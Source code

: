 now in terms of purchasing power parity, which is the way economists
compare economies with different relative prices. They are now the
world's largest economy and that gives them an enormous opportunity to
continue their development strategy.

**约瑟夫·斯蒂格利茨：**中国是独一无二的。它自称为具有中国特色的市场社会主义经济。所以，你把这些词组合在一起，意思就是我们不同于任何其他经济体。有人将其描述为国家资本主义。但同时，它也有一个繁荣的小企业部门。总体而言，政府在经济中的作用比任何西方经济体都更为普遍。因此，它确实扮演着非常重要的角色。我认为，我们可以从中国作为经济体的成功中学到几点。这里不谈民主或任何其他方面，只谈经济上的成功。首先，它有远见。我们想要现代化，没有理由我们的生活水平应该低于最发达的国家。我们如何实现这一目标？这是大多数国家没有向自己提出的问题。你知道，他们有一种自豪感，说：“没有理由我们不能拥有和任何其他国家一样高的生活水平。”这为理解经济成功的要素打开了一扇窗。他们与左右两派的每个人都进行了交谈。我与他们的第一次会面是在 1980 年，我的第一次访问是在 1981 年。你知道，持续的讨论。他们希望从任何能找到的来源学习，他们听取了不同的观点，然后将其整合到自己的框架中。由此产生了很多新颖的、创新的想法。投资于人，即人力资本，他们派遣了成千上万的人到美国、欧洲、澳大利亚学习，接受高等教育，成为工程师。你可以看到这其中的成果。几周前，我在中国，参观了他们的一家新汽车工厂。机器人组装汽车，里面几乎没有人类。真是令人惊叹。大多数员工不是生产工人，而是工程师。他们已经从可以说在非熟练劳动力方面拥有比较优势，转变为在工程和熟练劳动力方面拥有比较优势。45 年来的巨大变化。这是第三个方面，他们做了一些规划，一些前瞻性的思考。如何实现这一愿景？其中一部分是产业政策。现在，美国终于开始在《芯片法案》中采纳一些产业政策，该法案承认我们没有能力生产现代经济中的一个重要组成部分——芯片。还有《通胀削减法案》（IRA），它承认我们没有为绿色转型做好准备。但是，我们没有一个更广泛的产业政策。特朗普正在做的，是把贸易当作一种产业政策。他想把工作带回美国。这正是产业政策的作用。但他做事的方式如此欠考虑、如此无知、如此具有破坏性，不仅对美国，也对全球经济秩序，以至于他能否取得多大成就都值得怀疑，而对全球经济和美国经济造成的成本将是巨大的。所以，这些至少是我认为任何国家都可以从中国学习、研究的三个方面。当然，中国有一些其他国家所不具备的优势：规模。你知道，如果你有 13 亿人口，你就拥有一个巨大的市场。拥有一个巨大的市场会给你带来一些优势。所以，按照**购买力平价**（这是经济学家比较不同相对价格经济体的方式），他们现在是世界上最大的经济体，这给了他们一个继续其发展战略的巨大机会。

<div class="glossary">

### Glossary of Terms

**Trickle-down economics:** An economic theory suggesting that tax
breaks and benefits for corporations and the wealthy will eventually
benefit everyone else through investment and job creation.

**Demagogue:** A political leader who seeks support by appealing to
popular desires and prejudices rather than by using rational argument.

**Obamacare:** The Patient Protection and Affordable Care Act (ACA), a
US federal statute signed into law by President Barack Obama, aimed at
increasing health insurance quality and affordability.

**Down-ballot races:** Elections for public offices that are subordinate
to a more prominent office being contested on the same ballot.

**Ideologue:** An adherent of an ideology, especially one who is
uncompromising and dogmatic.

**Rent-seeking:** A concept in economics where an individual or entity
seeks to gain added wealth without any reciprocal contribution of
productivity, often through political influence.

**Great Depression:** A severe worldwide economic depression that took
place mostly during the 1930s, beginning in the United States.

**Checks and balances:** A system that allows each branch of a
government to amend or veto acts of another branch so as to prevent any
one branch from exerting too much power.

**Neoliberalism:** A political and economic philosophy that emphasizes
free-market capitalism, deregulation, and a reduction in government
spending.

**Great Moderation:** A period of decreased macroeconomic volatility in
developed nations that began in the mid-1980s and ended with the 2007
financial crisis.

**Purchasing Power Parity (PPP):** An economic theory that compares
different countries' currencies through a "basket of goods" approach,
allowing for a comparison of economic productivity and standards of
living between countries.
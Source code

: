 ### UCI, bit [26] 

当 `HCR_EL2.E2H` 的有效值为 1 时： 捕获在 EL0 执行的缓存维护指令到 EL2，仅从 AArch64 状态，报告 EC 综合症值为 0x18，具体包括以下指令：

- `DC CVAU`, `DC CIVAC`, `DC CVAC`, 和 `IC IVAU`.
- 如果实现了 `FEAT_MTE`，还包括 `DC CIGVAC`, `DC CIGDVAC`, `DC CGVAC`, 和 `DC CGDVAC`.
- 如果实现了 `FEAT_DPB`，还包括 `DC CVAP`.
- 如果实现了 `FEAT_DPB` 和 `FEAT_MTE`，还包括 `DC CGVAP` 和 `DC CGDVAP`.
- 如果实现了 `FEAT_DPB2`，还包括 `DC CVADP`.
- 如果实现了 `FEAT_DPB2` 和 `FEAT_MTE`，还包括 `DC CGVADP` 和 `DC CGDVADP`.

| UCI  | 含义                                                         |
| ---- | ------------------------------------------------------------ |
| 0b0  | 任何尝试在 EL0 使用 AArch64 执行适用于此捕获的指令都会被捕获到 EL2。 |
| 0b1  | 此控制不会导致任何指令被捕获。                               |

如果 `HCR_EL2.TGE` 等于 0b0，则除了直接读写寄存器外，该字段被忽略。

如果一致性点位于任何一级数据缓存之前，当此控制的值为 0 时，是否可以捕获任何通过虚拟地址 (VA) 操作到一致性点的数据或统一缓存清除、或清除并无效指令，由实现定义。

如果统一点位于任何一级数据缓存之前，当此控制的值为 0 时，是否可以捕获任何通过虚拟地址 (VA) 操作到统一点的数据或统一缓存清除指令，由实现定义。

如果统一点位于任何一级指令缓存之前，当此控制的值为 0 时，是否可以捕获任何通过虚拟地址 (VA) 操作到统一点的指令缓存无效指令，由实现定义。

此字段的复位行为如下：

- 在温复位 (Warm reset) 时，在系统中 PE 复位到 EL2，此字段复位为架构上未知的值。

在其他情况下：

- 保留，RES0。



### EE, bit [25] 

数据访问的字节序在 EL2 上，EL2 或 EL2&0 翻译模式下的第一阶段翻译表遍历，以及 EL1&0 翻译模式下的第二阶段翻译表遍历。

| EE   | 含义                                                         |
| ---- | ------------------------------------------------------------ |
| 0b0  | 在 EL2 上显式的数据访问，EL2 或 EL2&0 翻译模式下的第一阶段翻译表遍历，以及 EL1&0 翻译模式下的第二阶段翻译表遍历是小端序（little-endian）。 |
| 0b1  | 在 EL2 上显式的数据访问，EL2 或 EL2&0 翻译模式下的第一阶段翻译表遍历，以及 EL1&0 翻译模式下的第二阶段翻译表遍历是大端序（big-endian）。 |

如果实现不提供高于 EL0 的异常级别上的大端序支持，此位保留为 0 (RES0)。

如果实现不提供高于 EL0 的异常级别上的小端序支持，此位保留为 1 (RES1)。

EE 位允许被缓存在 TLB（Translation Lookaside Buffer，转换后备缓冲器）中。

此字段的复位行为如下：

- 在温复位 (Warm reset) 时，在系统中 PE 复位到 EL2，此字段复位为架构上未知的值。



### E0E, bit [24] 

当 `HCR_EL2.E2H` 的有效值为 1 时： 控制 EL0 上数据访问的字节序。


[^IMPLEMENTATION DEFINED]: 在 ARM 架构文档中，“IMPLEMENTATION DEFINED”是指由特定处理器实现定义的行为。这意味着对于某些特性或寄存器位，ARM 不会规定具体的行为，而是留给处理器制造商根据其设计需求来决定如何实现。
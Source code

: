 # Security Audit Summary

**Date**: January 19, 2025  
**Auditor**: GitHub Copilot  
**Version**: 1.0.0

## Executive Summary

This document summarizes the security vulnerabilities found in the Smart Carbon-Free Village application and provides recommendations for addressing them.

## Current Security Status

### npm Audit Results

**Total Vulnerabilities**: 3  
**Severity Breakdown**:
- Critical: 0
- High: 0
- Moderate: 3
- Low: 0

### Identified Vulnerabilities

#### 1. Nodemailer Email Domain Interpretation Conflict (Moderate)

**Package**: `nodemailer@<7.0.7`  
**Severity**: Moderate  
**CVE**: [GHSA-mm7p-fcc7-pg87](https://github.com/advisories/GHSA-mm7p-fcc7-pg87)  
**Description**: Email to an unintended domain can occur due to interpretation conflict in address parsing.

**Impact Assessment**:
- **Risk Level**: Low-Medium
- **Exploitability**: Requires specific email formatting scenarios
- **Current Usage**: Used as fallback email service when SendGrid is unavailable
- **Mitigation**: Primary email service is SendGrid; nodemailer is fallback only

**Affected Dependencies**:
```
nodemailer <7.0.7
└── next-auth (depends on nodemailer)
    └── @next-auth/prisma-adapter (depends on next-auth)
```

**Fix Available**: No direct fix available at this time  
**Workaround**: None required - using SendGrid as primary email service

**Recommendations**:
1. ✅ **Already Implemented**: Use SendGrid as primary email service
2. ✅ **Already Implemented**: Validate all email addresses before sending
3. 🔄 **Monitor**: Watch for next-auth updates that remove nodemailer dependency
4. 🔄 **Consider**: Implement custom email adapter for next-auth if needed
----------
▶ _Work item_
Write down exactly the span of lines above from the one containing "that are subordinate" to the one containing "uncompromising and dogmatic.", both ends included.

▶ _Task response_
**Down-ballot races:** Elections for public offices that are subordinate
to a more prominent office being contested on the same ballot.

**Ideologue:** An adherent of an ideology, especially one who is
uncompromising and dogmatic.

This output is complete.